Pubblicato il 15-09-2018


provenzano

Siciliano e appassionato meridionalista, vicedirettore dello Svimez e membro della direzione del PD, Giuseppe “Peppe” Provenzano analizza le sfide del futuro con la competenza e il metodo di chi conosce bene il passato. Un rappresentante di un’idea di classe dirigente sopravvissuta, nonostante tutto, alla deriva del personalismo e dell’improvvisazione che, anche a sinistra, si è imposta nel ceto politico con la crisi dei partiti tradizionali.

Dopo aver rinunciato alla propria candidatura, lo scorso gennaio, in polemica contro le logiche con cui il PD dell’allora segretario Renzi aveva preparato le liste, Provenzano ha dato vita a Sinistra Anno Zero, un’area di dibattito e confronto che mira a ricucire la frattura “definitiva tra la sinistra e il mondo del lavoro” creatasi negli ultimi anni.

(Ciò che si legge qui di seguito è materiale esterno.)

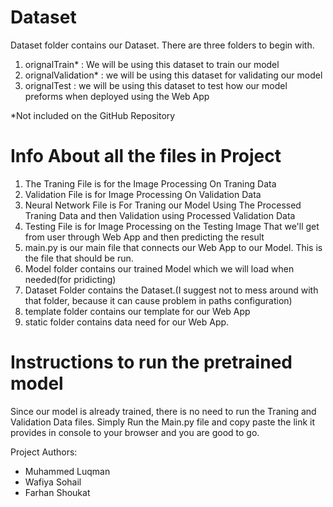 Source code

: # Dataset
Dataset folder contains our Dataset. There are three folders to begin with.
1.  orignalTrain*      : We will be using this dataset to train our model
2.  orignalValidation* : we will be using this dataset for validating our model
3.  orignalTest        : we will be using this dataset to test how our model preforms when deployed using the Web App

*Not included on the GitHub Repository

# Info About all the files in Project

1. The Traning File is for the Image Processing On Traning Data
2. Validation File is for Image Processing On Validation Data
3. Neural Network File is For Traning our Model Using The Processed Traning Data and then Validation using Processed Validation Data
4. Testing File is for Image Processing on the Testing Image That we'll get from user through Web App and then predicting the result
5. main.py is our main file that connects our Web App to our Model. This is the file that should be run.
6. Model folder contains our trained Model which we will load when needed(for pridicting)
7. Dataset Folder contains the Dataset.(I suggest not to mess around with that folder, because it can cause problem in paths configuration)
8. template folder contains our template for our Web App
9. static folder contains data need for our Web App.

# Instructions to run the pretrained model

Since our model is already trained, there is no need to run the Traning and Validation Data files. Simply Run the Main.py file and 
copy paste the link it provides in console to your browser and you are good to go.

Project Authors:
* Muhammed Luqman
* Wafiya Sohail
* Farhan Shoukat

Pochi giorni fa, Matteo Renzi ha detto che ora si sono fatte troppe autocritiche ed è il momento di passare a fare l’opposizione. Condividi questa impostazione?

Per la verità, di autocritica non ne ho sentita alcuna. Penso invece che dobbiamo discutere a fondo su quello che è successo perché il 4 marzo non rappresenta solo una sconfitta elettorale. Si tratta di una vera e propria sconfitta storica: non siamo riusciti ad impedire che, nel cuore dell’Europa, perché questo è l’Italia, si affacciasse lo spettro della nuova destra. Le ragioni sono molte e vengono da lontano. Bisogna scavare a fondo. Nel momento esatto in cui esplodevano intorno a noi le più grandi diseguaglianze, e questo ci faceva scivolare nella crisi peggiore della nostra storia, noi dicevamo, alla fondazione del Pd, che non c’era più il conflitto tra capitale e lavoro, tutti uniti in nome di un’innovazione astratta come fosse un valore in sé che perdeva ogni qualificazione o connotazione sociale. Già negli anni Novanta ci siamo dimenticati che esistessero gli operai o rassegnati al fatto che potessero votare tutti la Lega. Quando il Partito Socialista con Claudio Martelli, a Rimini, nel 1982, proponeva “l’alleanza tra merito e bisogno” dicendo che la base della sinistra non potesse fermarsi alla rappresentanza del lavoro operaio e dipendente, non si era mai sognato di dire che il mondo del lavoro dipendente e gli operai non esistessero più. Negli ultimi anni, quelli del renzismo, si è compiuto un processo degenerativo, si è consumato un divorzio definitivo tra la sinistra e il mondo del lavoro, prim’ancora che per le scelte di governo, per il messaggio di fondo che abbiamo dato: per esempio che Marchionne, pace all’anima sua, fosse meglio dei sindacalisti. La sinistra non ha perso, si è persa.

Di fronte a questo scenario cosa si può salvare oggi?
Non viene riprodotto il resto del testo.